In October 2007, a high definition transfer of the film premiered on the MGM HD cable/satellite channel.

In November 2007, Sam J. Jones and Melody Anderson together created a new commentary track for the StudioCanal DVD edition of the film. Flash Gordon was released on Blu-ray on 15 June 2010.

In 2012, Universal released Flash Gordon in a four-feature DVD set along with Battlestar Galactica: Saga of a Star World, The Last Starfighter and Dune.

Ted vs. Flash Gordon: The Ultimate Collection was released on Blu-ray plus Digital HD in May 2016, featuring this film and the unrated versions of Ted and Ted 2.

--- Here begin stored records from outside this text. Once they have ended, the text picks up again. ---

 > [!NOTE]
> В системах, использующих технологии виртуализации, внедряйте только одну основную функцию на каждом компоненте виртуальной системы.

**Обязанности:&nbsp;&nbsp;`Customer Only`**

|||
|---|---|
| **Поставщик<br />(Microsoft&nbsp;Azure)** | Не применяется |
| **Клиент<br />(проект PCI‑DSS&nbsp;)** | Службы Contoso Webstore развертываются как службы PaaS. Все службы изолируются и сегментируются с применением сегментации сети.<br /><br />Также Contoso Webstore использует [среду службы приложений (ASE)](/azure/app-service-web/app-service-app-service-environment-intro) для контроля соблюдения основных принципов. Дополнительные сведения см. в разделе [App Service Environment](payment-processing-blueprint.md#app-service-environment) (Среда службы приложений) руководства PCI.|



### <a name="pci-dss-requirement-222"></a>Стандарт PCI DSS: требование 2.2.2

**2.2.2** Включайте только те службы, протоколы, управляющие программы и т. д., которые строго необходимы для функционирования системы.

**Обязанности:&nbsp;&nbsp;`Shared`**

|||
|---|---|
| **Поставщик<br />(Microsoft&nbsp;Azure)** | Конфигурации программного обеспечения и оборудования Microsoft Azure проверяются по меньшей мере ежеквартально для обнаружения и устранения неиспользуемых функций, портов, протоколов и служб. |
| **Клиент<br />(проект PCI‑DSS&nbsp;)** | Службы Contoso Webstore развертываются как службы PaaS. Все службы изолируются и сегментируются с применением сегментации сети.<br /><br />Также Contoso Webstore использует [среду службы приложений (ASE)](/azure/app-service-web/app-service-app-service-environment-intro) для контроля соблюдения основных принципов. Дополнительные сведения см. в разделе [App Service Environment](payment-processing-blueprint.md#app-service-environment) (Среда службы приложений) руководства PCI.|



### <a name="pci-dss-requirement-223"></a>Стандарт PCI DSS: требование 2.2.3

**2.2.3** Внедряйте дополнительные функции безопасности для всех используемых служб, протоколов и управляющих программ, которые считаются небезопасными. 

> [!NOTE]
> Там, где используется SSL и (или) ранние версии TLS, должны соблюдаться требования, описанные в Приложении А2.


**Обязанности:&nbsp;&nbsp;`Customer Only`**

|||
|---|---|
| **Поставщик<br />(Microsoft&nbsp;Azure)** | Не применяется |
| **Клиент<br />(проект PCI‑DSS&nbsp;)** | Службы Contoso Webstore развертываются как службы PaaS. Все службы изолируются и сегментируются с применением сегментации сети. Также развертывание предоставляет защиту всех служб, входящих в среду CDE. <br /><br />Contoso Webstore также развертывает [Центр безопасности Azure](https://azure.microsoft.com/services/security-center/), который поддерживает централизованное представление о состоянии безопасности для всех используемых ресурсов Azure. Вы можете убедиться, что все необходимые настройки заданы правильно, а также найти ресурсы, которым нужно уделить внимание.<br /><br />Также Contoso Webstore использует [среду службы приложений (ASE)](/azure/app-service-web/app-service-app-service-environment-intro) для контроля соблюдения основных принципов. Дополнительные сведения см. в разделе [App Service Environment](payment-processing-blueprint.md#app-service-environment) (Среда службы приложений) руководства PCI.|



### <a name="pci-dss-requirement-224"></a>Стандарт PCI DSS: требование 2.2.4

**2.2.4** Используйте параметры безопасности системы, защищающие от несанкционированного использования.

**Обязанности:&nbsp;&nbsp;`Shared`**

StudioCanal re-released the film on Blu-ray and 4K Blu-ray on 3 August 2020, sourced from a new 4K restoration of the original camera negative, which was approved by director Mike Hodges.

==Awards==
- Saturn Awards
Nominated: Best Costumes (Danilo Donati)
Nominated: Best Science Fiction Film
Nominated: Best Supporting Actor (Max von Sydow)
- British Academy Film Awards
Nominated: Best Costumes Design (Danilo Donati)
Nominated: Best Original Film Music (Queen and Howard Blake)
Nominated: Best Art Design (Danilo Donati)
- Golden Raspberry Awards
Nominated: Worst Actor (Sam J. Jones)
- Hugo Awards
 Nominated: Best Dramatic Presentation
- British Society of Cinematographers Awards
Nominated: Best Cinematography (Gil Taylor)
- Jupiter Awards
Nominated: Best Film
Nominated: Best Actress (Ornella Muti)
- Stinkers Bad Movie Awards
 Nominated: Worst Actor (Sam J. Jones)
 Winner: Worst On-Screen Couple (Sam J. Jones and Melody Anderson)

==Reboot==
Since 2014, a new Flash Gordon film has been in the works. 20th Century Fox hired JD Payne and Patrick McKay as screenwriters, while Matthew Vaughn was in talks to direct. Mark Protosevich was hired to rewrite the film's script in January 2016. In October 2018, Overlord director Julius Avery was reportedly recruited as director.

An animated film was under development at Disney/Fox with Thor: Ragnarok director Taika Waititi writing and directing. In August 2019, the animated film was cancelled, but in July 2021, the film was revived with the plan to make it live-action.